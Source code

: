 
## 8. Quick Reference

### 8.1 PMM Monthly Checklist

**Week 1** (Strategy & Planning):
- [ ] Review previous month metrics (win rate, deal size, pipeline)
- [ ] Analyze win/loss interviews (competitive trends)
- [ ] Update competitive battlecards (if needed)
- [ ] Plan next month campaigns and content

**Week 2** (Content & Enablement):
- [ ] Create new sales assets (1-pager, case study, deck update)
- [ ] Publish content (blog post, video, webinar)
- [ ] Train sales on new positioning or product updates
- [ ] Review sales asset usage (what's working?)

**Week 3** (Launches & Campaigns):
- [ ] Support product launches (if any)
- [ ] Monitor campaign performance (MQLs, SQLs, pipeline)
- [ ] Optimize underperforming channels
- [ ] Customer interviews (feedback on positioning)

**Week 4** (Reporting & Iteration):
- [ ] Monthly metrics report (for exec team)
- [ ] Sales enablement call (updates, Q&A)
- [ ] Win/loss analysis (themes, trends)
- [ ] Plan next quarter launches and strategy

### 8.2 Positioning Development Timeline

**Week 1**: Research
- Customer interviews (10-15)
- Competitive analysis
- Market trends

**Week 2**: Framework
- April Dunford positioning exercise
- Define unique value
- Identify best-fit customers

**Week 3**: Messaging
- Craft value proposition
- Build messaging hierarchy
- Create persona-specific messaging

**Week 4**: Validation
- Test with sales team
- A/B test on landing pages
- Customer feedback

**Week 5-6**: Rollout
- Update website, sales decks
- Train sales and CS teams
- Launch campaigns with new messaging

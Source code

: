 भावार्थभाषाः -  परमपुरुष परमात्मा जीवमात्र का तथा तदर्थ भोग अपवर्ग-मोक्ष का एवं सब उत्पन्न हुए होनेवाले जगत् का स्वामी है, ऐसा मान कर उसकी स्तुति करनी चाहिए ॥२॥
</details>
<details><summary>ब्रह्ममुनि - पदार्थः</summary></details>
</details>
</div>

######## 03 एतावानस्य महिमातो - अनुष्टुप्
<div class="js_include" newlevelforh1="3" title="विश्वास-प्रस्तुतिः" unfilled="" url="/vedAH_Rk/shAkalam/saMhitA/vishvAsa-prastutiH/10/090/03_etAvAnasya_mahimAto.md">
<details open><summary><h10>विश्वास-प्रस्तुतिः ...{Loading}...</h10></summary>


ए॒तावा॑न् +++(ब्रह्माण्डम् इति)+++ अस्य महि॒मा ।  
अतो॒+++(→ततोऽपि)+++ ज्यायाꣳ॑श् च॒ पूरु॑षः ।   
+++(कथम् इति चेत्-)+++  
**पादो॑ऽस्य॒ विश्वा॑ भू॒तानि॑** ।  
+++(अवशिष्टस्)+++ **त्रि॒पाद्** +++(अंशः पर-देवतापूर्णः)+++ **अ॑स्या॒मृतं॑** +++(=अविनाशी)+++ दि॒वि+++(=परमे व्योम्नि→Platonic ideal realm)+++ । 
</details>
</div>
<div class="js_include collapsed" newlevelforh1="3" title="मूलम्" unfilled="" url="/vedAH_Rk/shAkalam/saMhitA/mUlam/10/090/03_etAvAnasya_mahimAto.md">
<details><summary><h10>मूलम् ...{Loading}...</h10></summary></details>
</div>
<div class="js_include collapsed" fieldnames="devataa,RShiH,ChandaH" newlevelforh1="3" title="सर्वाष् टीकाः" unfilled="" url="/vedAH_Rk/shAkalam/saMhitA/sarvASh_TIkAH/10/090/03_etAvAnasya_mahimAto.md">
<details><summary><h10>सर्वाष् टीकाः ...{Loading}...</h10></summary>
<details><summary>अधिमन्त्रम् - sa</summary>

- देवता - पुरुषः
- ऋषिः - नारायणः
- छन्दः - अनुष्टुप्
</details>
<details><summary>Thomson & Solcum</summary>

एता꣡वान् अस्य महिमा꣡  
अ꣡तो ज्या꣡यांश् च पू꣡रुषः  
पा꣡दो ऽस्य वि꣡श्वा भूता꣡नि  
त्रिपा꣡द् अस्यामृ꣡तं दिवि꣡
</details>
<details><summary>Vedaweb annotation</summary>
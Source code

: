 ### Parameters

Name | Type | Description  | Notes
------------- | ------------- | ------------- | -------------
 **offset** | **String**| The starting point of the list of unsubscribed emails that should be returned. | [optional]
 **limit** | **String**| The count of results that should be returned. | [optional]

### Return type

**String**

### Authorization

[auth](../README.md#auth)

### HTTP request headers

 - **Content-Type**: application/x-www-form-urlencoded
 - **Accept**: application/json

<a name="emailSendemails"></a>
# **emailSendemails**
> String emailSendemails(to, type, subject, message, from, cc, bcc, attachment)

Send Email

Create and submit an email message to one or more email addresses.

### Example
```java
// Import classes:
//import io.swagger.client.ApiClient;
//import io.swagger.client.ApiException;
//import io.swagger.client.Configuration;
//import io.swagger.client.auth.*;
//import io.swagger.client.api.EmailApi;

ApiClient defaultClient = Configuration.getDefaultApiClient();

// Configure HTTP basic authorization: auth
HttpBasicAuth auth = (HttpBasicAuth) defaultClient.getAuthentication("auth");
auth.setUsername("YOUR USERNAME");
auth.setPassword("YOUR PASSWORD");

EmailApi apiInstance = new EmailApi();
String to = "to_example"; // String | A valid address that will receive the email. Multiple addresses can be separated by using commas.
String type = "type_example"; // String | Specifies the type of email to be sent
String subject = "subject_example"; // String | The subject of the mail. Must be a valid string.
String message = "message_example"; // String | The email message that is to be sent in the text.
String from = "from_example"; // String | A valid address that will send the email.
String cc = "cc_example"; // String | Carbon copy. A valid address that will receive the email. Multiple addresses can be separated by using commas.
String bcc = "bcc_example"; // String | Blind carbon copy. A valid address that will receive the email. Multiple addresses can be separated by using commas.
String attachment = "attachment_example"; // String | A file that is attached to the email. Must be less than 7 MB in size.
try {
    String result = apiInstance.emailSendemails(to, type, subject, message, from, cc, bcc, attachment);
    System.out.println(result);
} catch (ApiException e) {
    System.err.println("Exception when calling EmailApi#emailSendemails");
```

+ + +

WHAT YOU HAVE TO DO | Which lines of the data hold the string "copy"? Return each of them.

OUTPUT |
String cc = "cc_example"; // String | Carbon copy. A valid address that will receive the email. Multiple addresses can be separated by using commas.
String bcc = "bcc_example"; // String | Blind carbon copy. A valid address that will receive the email. Multiple addresses can be separated by using commas.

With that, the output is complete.